My Top 10 Reads of 2015
In 2014 I easily met my first reading goal of 52 books and had to move it up to 100. So for 2015 I challenged myself to 115 books. What was I thinking?! At one point I was 17 books behind schedule and considered giving up, but hate to let a goal go. So in the last few months of the year I limited myself to only short works (but still novel length) and managed to meet my goal. In fact, because I forgot to set dates on two of my completed books, I actually wound up with a total of 117.

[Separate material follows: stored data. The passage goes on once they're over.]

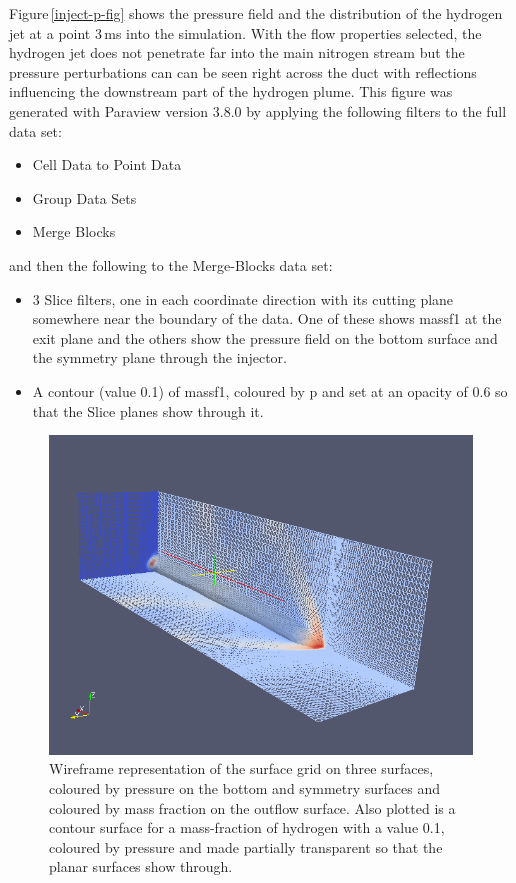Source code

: Figure\,\ref{inject-p-fig} shows the pressure field and the distribution of the hydrogen
jet at a point 3\,ms into the simulation.
With the flow properties selected, the hydrogen jet does not penetrate far
into the main nitrogen stream but the pressure perturbations can can be seen
right across the duct with reflections influencing the downstream part of the hydrogen plume.
This figure was generated with Paraview version 3.8.0 by applying the following filters to the 
full data set:
\begin{itemize}
 \item Cell Data to Point Data
 \item Group Data Sets
 \item Merge Blocks
\end{itemize}
and then the following to the Merge-Blocks data set:
\begin{itemize}
 \item 3 Slice filters, one in each coordinate direction with its cutting plane 
       somewhere near the boundary of the data.  One of these shows massf1 at the exit plane
       and the others show the pressure field on the bottom surface and the symmetry plane through
       the injector.
 \item A contour (value 0.1) of massf1, coloured by p and set at an opacity of 0.6 so that
       the Slice planes show through it.
\end{itemize}


\begin{figure}[htbp]
\begin{center}
\includegraphics[width=12cm]{../3D/inject-1/inject-p-mesh-on-walls-with-massf1-contour.png}
\end{center}
\caption{Wireframe representation of the surface grid on three surfaces, coloured by pressure on the bottom 
  and symmetry surfaces and coloured by mass fraction on the outflow surface.
  Also plotted is a contour surface for a mass-fraction of hydrogen with a value 0.1, coloured by pressure
  and made partially transparent so that the planar surfaces show through.}
\label{inject-wireframe-fig}
\end{figure}

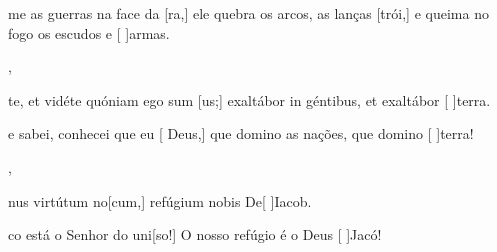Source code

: {    {\item {}me as guerras na face da [ra,] ele quebra os arcos, as lanças [trói,] e queima no fogo os escudos e [ ]{ar}mas.~\Antiphona},
  {\item {}te, et vidéte quóniam ego sum [us;] exaltábor in géntibus, et exaltábor [ ]{ter}ra.~\Antiphona}%
    {\item {} e sabei, conhecei que eu [ Deus,] que domino as nações, que domino [ ]{ter}ra!~\Antiphona},
  {\item {}nus virtútum no[cum,] refúgium nobis De\-[ ]{Ia}cob.~\Antiphona}%
    {\item {}co está o Senhor do uni[so!] O nosso refúgio é o Deus [ ]{Ja}có!~\Antiphona}
}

That was definitely too much and a lot of the pleasure went out of it just trying to keep that pace. So far this year I have not set a goal and plan to concentrate on enjoying the process instead of having to do a blitz. I received an Audible subscription for Christmas so that means I’ll get a chance to listen to some that I’ve had my eye on for awhile.

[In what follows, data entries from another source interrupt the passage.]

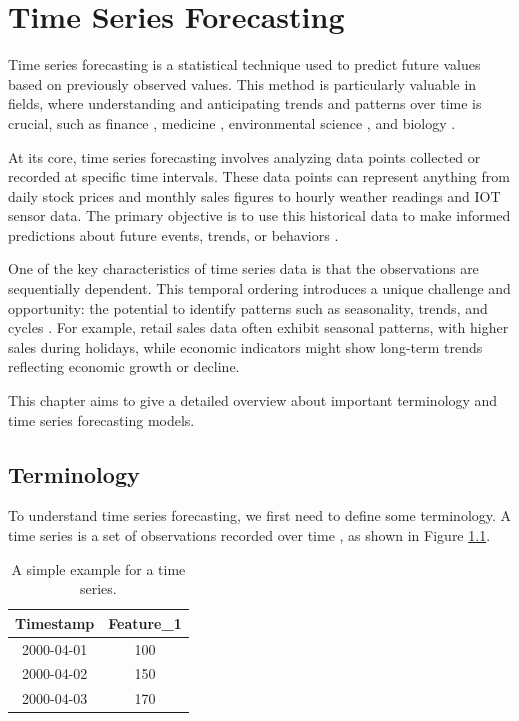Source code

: \chapter{Time Series Forecasting}
\label{ch:forecasting}

Time series forecasting is a statistical technique used to predict future values based
on previously observed values. This method is particularly valuable in  fields, where
understanding and anticipating trends and patterns over time is crucial, such as
finance \parencite{andersen2005volatility}, medicine \parencite{topol2019high},
environmental science \parencite{mudelsee2019trend}, and biology \parencite{stoffer2012special}.

At its core, time series forecasting involves analyzing data points collected or
recorded at specific time intervals. These data points can represent anything from
daily stock prices and monthly sales figures to hourly weather readings and \ac{IOT}
sensor data. The primary objective is to use this historical data to make informed
predictions about future events, trends, or behaviors \parencite[ch. 1]{zhang2001investigation}.

One of the key characteristics of time series data is that the observations are
sequentially dependent. This temporal ordering introduces a unique challenge and
opportunity: the potential to identify patterns such as seasonality, trends, and
cycles \parencite{assfalg2009periodic}. For example, retail sales data often
exhibit seasonal patterns, with higher sales during holidays, while economic
indicators might show long-term trends reflecting economic growth or decline.

This chapter aims to give a detailed overview about important terminology and
time series forecasting models.

\section{Terminology}
To understand time series forecasting, we first need to define some terminology.
A time series is a set of observations recorded over time \parencite{haben2023time},
as shown in Figure \ref{tab:time_series_example}.


\begin{table}[h]
    \centering
    \begin{tabular}{|c|c|}
        \hline
        \textbf{Timestamp} & \textbf{Feature\_1} \\
        \hline
        2000-04-01         & 100                 \\
        \hline
        2000-04-02         & 150                 \\
        \hline
        2000-04-03         & 170                 \\
        \hline
    \end{tabular}
    \caption{A simple example for a time series.}
    \label{tab:time_series_example}
\end{table}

Because I read so many books a lot of them turned out to be pretty bad but there were certainly some stand outs. I’ve listed the 10 books I most enjoyed here (excluding RDSP titles), in alphabetical order along with a note on what I found unique or outstanding about the book.

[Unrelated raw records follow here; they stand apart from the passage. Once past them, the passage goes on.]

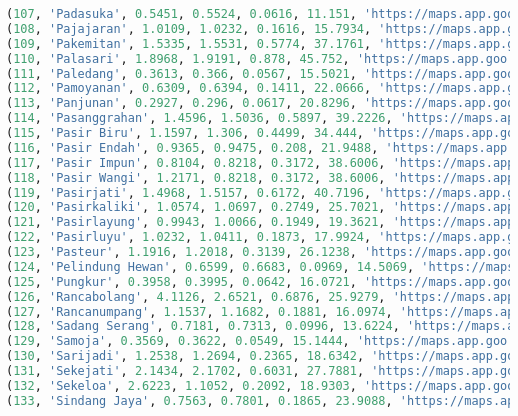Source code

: \begin{lstlisting}[language=SQL]
(107, 'Padasuka', 0.5451, 0.5524, 0.0616, 11.151, 'https://maps.app.goo.gl/QnuA4GMmRkU5JWPU6'),
(108, 'Pajajaran', 1.0109, 1.0232, 0.1616, 15.7934, 'https://maps.app.goo.gl/R1EHF8WPSkUHyF4GA'),
(109, 'Pakemitan', 1.5335, 1.5531, 0.5774, 37.1761, 'https://maps.app.goo.gl/S4GUxVJbgipzCMpUA'),
(110, 'Palasari', 1.8968, 1.9191, 0.878, 45.752, 'https://maps.app.goo.gl/zVpTcy83MCGLd5dQ9'),
(111, 'Paledang', 0.3613, 0.366, 0.0567, 15.5021, 'https://maps.app.goo.gl/1A96F9AVSokovCi79'),
(112, 'Pamoyanan', 0.6309, 0.6394, 0.1411, 22.0666, 'https://maps.app.goo.gl/utzFMX8E266HcJnDA'),
(113, 'Panjunan', 0.2927, 0.296, 0.0617, 20.8296, 'https://maps.app.goo.gl/SC4hHfjXcjRvo9A1A'),
(114, 'Pasanggrahan', 1.4596, 1.5036, 0.5897, 39.2226, 'https://maps.app.goo.gl/Tb668krqVD8peFDN8'),
(115, 'Pasir Biru', 1.1597, 1.306, 0.4499, 34.444, 'https://maps.app.goo.gl/UwqrULAiicLVq5na9'),
(116, 'Pasir Endah', 0.9365, 0.9475, 0.208, 21.9488, 'https://maps.app.goo.gl/yVMBUAFg4qHdSS4D9'),
(117, 'Pasir Impun', 0.8104, 0.8218, 0.3172, 38.6006, 'https://maps.app.goo.gl/M7KSGmPBrj5CzZ4p7'),
(118, 'Pasir Wangi', 1.2171, 0.8218, 0.3172, 38.6006, 'https://maps.app.goo.gl/hqAW9sbrsgsfdpgJA'),
(119, 'Pasirjati', 1.4968, 1.5157, 0.6172, 40.7196, 'https://maps.app.goo.gl/Wt53Mo3UNu2LMXXe6'),
(120, 'Pasirkaliki', 1.0574, 1.0697, 0.2749, 25.7021, 'https://maps.app.goo.gl/g5GB76QtsVK5ixy17'),
(121, 'Pasirlayung', 0.9943, 1.0066, 0.1949, 19.3621, 'https://maps.app.goo.gl/M5hJRoN1VoMhFy1U9'),
(122, 'Pasirluyu', 1.0232, 1.0411, 0.1873, 17.9924, 'https://maps.app.goo.gl/Eacw2cZoj2zxeBkY8'),
(123, 'Pasteur', 1.1916, 1.2018, 0.3139, 26.1238, 'https://maps.app.goo.gl/kgzytm5aasfCtwWR6'),
(124, 'Pelindung Hewan', 0.6599, 0.6683, 0.0969, 14.5069, 'https://maps.app.goo.gl/Cv54XuMncrwHag6K7'),
(125, 'Pungkur', 0.3958, 0.3995, 0.0642, 16.0721, 'https://maps.app.goo.gl/ZodNjNtAnNLaoKKt5'),
(126, 'Rancabolang', 4.1126, 2.6521, 0.6876, 25.9279, 'https://maps.app.goo.gl/PyTX783DuaQPZK889'),
(127, 'Rancanumpang', 1.1537, 1.1682, 0.1881, 16.0974, 'https://maps.app.goo.gl/6V21ipTfifhKjYfN6'),
(128, 'Sadang Serang', 0.7181, 0.7313, 0.0996, 13.6224, 'https://maps.app.goo.gl/SNQEjwkY5NSecZNj7'),
(129, 'Samoja', 0.3569, 0.3622, 0.0549, 15.1444, 'https://maps.app.goo.gl/e3ppcNqNs7tF3Jm99'),
(130, 'Sarijadi', 1.2538, 1.2694, 0.2365, 18.6342, 'https://maps.app.goo.gl/6heDqMgwvQuZVFqN6'),
(131, 'Sekejati', 2.1434, 2.1702, 0.6031, 27.7881, 'https://maps.app.goo.gl/ffhX93pQDe7Z555C8'),
(132, 'Sekeloa', 2.6223, 1.1052, 0.2092, 18.9303, 'https://maps.app.goo.gl/9sCcArvefKXVnQ7X9'),
(133, 'Sindang Jaya', 0.7563, 0.7801, 0.1865, 23.9088, 'https://maps.app.goo.gl/USPZJRWzHpuKgeKr8'),

\end{lstlisting}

Alice I Have Been – Historical Fiction
A fabricated biography that feels real and presents the rarely seen muse’s eye view.
The Bonesetter’s Daughter – Historical Fiction
I’m amazed at the way Amy Tan can create realistic modern fiction side by side with equally realistic historical fiction and do it all from women’s perspectives.
The Girl on the Train – Thriller
Just an excellent, entertaining thriller
Passing – Harlem Renaissance Classic
An expected find, a gripping tale that presents the social complexity of variation in skin tone
The Painted Girls – Historical Fiction
This made me interested in Degas, another muse-eye view that shows things from the model’s perspective
Private Life – Historical Fiction
This one is hard to describe but completely sucked me in, a subtle mystery with complex relationships.
The Screaming Staircase – YA/Urban Fantasy
A well-developed ghost-filled future world that sets technology back and allows for swordplay.
Station Eleven – Science Fiction/Post Apocalyptic
I loved the use of a DIY comic book in this plus the atmosphere, language, the whole thing really.
Stone Mattress – Short Fiction
Margaret Atwood, ’nuff said
The Sweetness at the Bottom of the Pie – Mystery
Flavia De Luce, the 11-year-old poison and chemistry expert is an undeniably entertaining character. The literary references are also fun.